_Work item:_
Wherever a line in the data holds the word "includegraphics", pull that line out.

[Start of Attachment]

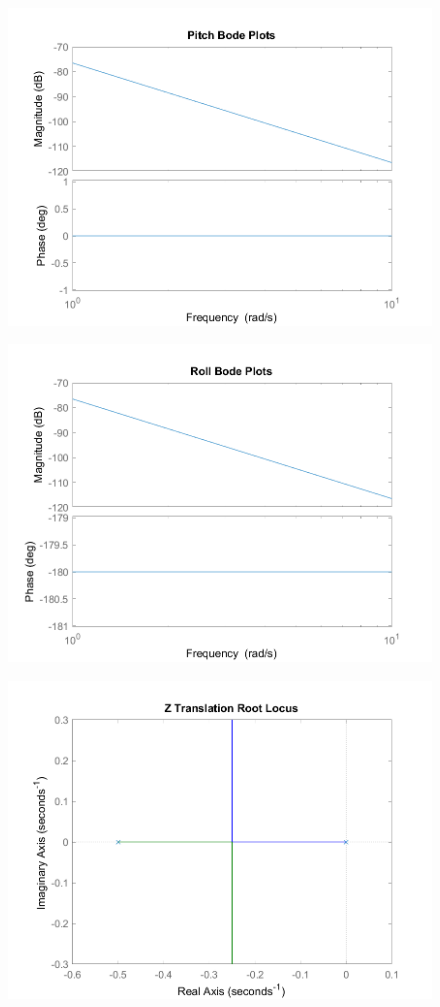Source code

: \documentclass[12pt]{article}
\begin{document}
\begin{figure}[h]
\includegraphics[width=0.75\linewidth]{images/Pitch_bode.png}
\centering
\end{figure}

\begin{figure}[h]
\includegraphics[width=0.75\linewidth]{images/Roll_bode.png}
\centering
\end{figure}

\begin{figure}[h]
\includegraphics[width=0.75\linewidth]{images/Z_rootlocus.png}
\centering
\end{figure}
\end{document}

[End of Attachment]

_Your response:_
\includegraphics[width=0.75\linewidth]{images/Pitch_bode.png}
\includegraphics[width=0.75\linewidth]{images/Roll_bode.png}
\includegraphics[width=0.75\linewidth]{images/Z_rootlocus.png}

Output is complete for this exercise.